"Conjugal Rights" and the Right to Refuse to Have Sex

As yet another reminder of "Dear God am I happy I was born when I was and not a few hundred years ago," married women in England only gained the right to refuse to have sex with their husbands fairly recently. These excerpts outline how that situation evolved.

Detail from The Courtship by John Collet (1766)

Detail from The Courtship by John Collet (1766)

"A husband's right to sexual intercourse was assured by law in several ways. Firstly, by the law and custom of marriage. Sir Matthew Hale commented in 1736 that it was impossible for a husband to be tried for rape, because by marrying the wife had 'given herself up' sexually to her husband and could never retract that consent.

Secondly, an ancient right under canon law allowed either party to claim restoration of 'conjugal rights' (i.e. cohabitation). Under the 1857 Divorce Act, refusal to cohabit after being ordered to do so by a judge was contempt of court and could entail a prison sentence. Once a woman was cohabiting with her husband he could rape her with impunity. As Oswald Dawson put it in 1895, a wife was 'at the mercy of the carnal appetite of the man ... at all times and without regard to the state of her health, or any other considerations', he continued, 'This slavery of compulsory cohabitation is surely chattel-like'. He concluded, 'until a woman who is a wife can say, at least at certain times....'I wish to sleep alone'... she can never consider herself free'.

The Matrimonial Causes Act 1884 reformed the law so that a refusal to restore conjugal rights no longer led to imprisonment but was deemed to be desertion, which was then grounds for divorce. From then, wives are found applying to court for 'the restitution of conjugal rights', not because they wanted their husbands to move back in, but as the first step towards getting a divorce." Excerpt from  History of Women: Marriage, by Helena Wojtczak (an excellent website that you should go read!) 

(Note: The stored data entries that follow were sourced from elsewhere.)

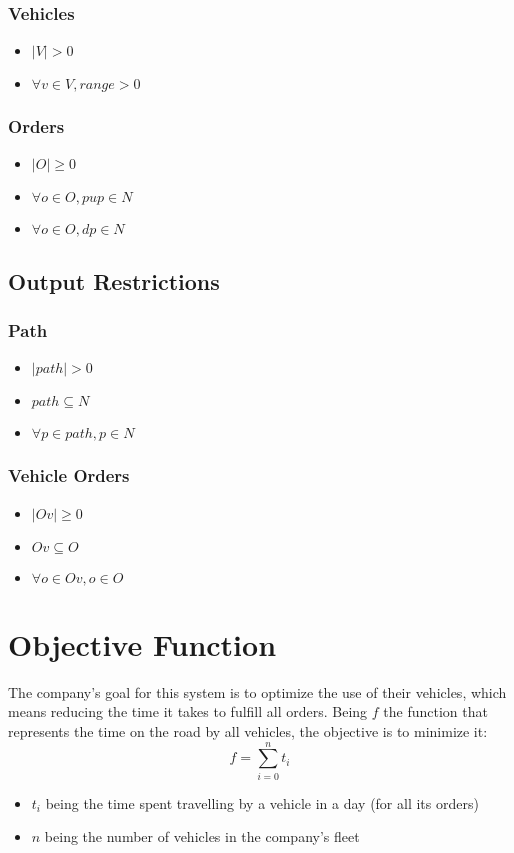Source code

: \subsubsection{Vehicles}
\begin{itemize}
    \item $ |V| > 0 $
    \item $ \forall v \in V, range > 0 $
\end{itemize}

\subsubsection{Orders}
\begin{itemize}
    \item $ |O| \geq 0 $
    \item $ \forall o \in O, pup \in N $
    \item $ \forall o \in O, dp \in N $
\end{itemize}


\subsection{Output Restrictions}

\subsubsection{Path}
\begin{itemize}
    \item $ |path| > 0 $
    \item $ path \subseteq N $
    \item $ \forall p \in path, p \in N $
\end{itemize}

\subsubsection{Vehicle Orders}
\begin{itemize}
    \item $ |Ov| \geq 0 $
    \item $ Ov \subseteq O $
    \item $ \forall o \in Ov, o \in O$
\end{itemize}


\section{Objective Function}

The company's goal for this system is to optimize the use of their vehicles, which means reducing the time it takes to fulfill all orders. Being $ f $ the function that represents the time on the road by all vehicles, the objective is to minimize it:
\[ f = \sum_{i=0}^n t_i \]
\begin{itemize}
    \item $ t_i $ being the time spent travelling by a vehicle in a day (for all its orders)
    \item $ n $ being the number of vehicles in the company's fleet
\end{itemize}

The Court of Chancery in the early 19th century (1808) - https://en.wikipedia.org/wiki/Court_of_Chancery#/media/File:Court_of_Chancery_edited.jpg

The Court of Chancery in the early 19th century (1808) - https://en.wikipedia.org/wiki/Court_of_Chancery#/media/File:Court_of_Chancery_edited.jpg

"The 1884 Act thus gave effect to the policy that it was oppressive and unnecessary to imprison those who preferred to live apart from their spouses. But the extent to which the courts were prepared to recognise the existence of legally enforceable ‘rights’ in the family context remained unclear. Only a few years later, a sensational case illustrated the difficulty:

In R v. Jackson a husband applied for and obtained a decree for restitution of conjugal rights against his newly married wife, and set about enforcing it. Assisted by two young men (one a solicitor’s articled clerk) he seized her as she was leaving church in the Lancashire town of Clitheroe and forced her into a carriage, claiming to have used no more force than was absolutely necessary to separate her from the sister he believed to be responsible for what had happened. Mrs Jackson was kept in the husband’s house in Blackburn in charge of her sister and a nurse and she was visited by a doctor. The husband claimed that he showed her every kindness and consideration and that she had the free run of the house,  ‘doing just as she pleased, save leaving the house’; and that he ‘had offered several times to take her for a drive, but she had declined to go’. The wife’s relatives instituted habeas corpus proceedings; and the Court of Appeals rejected the husband’s argument that a husband had the right to enforce the ‘general dominion’ he had over his wife by imprisoning her if she refused him the conjugal rights to which a court had declared him entitled. Lord Esher MR regarded the 1884 Act as the ‘strongest possible evidence to shew that the legislature had no idea that a power would remain in the husband to imprison the wife for himself, not least because to accept this view would result in his being allowed to act as party judge and executioner.

The Jackson decision was at the time unpopular in some quarters, and it was certainly widely misunderstood. But it is a landmark in family law: the decision recognises that the ‘rights’ which exist between husband and wife are of a different order than (say) the rights of the parties to a commercial contract. But the question of ‘how different’ remained difficult." 

Legal Consequences of marriage: Conjugal Rights and Remedies (an excerpt from Stephen Cretney, Family Law in the Twentieth Century: A History, Oxford University Press (2003))


Fun fact: Under English law, women only gained the right to divorce her husband on the grounds of adultery alone in 1923. Men previously were the only ones to have that right.

The action of restitution of conjugal rights was only abolished in 1970, though at that point it was rarely used. The equivalent legal actions in Scotland and Ireland were abolished in 1984 and 1988, respectively.